** YOUR ASSIGNMENT **
Skipping all pictures, set down the lines of the listing from the first through the one with "c) Used the".
::: GIVEN RECORDS :::
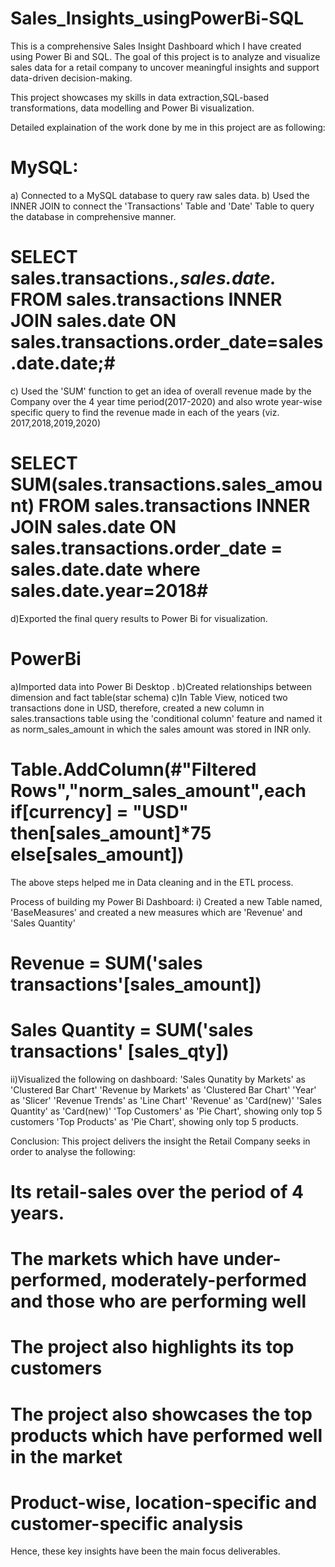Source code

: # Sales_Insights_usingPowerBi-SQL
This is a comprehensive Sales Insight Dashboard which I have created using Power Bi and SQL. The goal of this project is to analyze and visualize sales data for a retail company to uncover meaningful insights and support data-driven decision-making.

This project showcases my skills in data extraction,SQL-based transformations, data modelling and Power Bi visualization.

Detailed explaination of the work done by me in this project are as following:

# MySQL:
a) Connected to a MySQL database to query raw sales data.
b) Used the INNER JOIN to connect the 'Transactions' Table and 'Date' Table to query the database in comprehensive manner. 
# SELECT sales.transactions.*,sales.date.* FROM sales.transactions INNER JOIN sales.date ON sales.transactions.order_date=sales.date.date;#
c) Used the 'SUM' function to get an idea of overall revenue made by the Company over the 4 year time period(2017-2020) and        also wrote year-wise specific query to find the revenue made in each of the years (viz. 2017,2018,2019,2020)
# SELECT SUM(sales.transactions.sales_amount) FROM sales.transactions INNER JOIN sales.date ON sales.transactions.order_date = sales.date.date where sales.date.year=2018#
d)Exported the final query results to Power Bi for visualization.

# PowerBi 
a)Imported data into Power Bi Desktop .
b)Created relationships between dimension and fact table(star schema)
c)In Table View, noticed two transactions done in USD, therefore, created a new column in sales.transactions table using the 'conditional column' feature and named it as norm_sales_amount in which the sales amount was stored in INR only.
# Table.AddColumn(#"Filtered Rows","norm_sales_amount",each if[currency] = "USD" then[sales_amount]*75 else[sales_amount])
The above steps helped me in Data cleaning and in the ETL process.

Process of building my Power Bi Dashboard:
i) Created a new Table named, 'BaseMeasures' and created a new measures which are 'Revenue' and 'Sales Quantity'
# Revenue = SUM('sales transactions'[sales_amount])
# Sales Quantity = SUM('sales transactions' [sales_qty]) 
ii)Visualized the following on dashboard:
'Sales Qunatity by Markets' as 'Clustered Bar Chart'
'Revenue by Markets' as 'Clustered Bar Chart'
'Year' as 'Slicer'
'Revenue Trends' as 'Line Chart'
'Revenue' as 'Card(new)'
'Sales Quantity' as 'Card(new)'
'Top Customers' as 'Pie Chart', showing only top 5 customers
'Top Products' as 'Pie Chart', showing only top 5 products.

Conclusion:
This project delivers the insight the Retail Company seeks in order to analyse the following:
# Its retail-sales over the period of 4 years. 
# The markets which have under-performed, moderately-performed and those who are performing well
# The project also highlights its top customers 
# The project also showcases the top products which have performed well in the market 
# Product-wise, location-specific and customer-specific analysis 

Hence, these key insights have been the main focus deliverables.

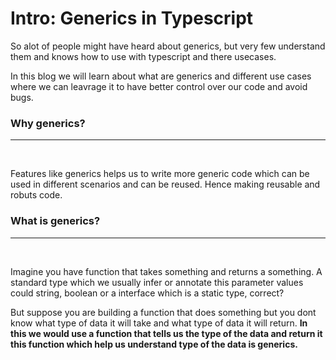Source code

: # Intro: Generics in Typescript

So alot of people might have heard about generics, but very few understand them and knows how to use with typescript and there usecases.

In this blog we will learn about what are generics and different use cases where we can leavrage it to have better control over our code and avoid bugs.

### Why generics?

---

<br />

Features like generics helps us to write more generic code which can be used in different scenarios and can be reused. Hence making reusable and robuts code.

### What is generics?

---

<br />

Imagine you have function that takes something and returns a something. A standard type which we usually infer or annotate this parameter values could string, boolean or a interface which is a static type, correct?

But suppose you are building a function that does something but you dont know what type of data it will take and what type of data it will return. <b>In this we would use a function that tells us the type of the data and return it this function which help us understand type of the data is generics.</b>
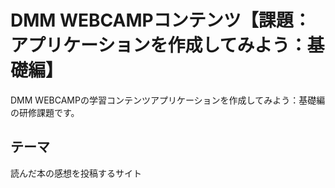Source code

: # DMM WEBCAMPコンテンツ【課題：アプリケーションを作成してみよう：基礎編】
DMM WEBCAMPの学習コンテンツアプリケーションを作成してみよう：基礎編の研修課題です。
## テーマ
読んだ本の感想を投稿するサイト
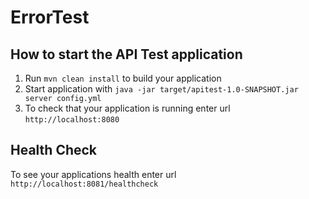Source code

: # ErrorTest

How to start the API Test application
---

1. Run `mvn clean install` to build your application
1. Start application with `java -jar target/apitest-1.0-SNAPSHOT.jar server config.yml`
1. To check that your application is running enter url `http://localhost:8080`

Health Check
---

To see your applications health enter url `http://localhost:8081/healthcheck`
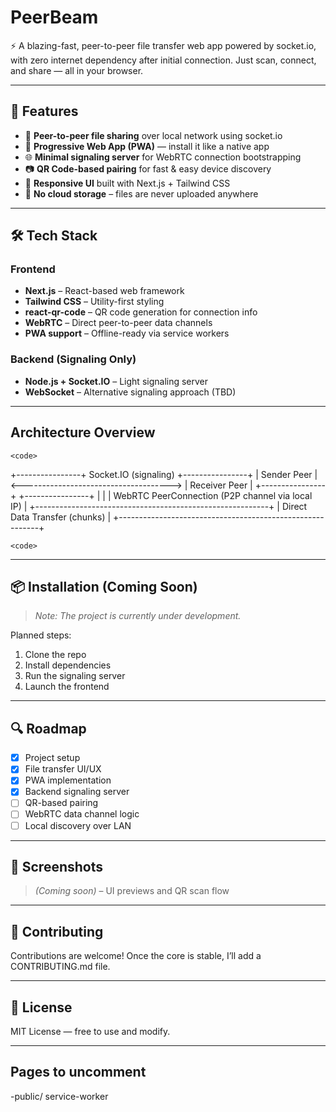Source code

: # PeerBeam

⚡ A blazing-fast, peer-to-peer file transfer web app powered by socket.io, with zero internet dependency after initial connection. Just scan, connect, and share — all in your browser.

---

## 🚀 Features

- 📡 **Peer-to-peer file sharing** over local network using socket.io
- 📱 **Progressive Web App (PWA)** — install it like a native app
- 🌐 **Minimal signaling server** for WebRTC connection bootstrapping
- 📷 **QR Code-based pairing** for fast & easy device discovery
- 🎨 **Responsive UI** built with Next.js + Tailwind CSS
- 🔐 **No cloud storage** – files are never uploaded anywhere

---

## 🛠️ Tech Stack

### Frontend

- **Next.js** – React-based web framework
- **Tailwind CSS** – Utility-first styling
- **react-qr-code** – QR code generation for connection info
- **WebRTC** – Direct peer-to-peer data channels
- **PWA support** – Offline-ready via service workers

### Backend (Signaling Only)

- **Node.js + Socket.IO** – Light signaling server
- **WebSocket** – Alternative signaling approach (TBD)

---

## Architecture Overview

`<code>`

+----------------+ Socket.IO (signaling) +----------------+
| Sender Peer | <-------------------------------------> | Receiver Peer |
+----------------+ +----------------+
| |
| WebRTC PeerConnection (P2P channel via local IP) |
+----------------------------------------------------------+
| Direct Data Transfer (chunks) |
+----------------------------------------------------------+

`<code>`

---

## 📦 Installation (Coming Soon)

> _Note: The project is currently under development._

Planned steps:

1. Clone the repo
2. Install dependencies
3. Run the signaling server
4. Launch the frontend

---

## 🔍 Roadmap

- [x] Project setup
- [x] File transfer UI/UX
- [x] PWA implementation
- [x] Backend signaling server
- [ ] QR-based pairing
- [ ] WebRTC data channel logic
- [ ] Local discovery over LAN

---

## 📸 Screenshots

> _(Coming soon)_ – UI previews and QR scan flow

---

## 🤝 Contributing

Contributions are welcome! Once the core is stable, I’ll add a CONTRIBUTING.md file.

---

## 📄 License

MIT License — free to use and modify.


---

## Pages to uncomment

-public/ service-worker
:::
** EXERCISE ANSWER **
Source code

: # Sales_Insights_usingPowerBi-SQL
This is a comprehensive Sales Insight Dashboard which I have created using Power Bi and SQL. The goal of this project is to analyze and visualize sales data for a retail company to uncover meaningful insights and support data-driven decision-making.

This project showcases my skills in data extraction,SQL-based transformations, data modelling and Power Bi visualization.

Detailed explaination of the work done by me in this project are as following:

# MySQL:
a) Connected to a MySQL database to query raw sales data.
b) Used the INNER JOIN to connect the 'Transactions' Table and 'Date' Table to query the database in comprehensive manner. 
# SELECT sales.transactions.*,sales.date.* FROM sales.transactions INNER JOIN sales.date ON sales.transactions.order_date=sales.date.date;#
c) Used the 'SUM' function to get an idea of overall revenue made by the Company over the 4 year time period(2017-2020) and        also wrote year-wise specific query to find the revenue made in each of the years (viz. 2017,2018,2019,2020)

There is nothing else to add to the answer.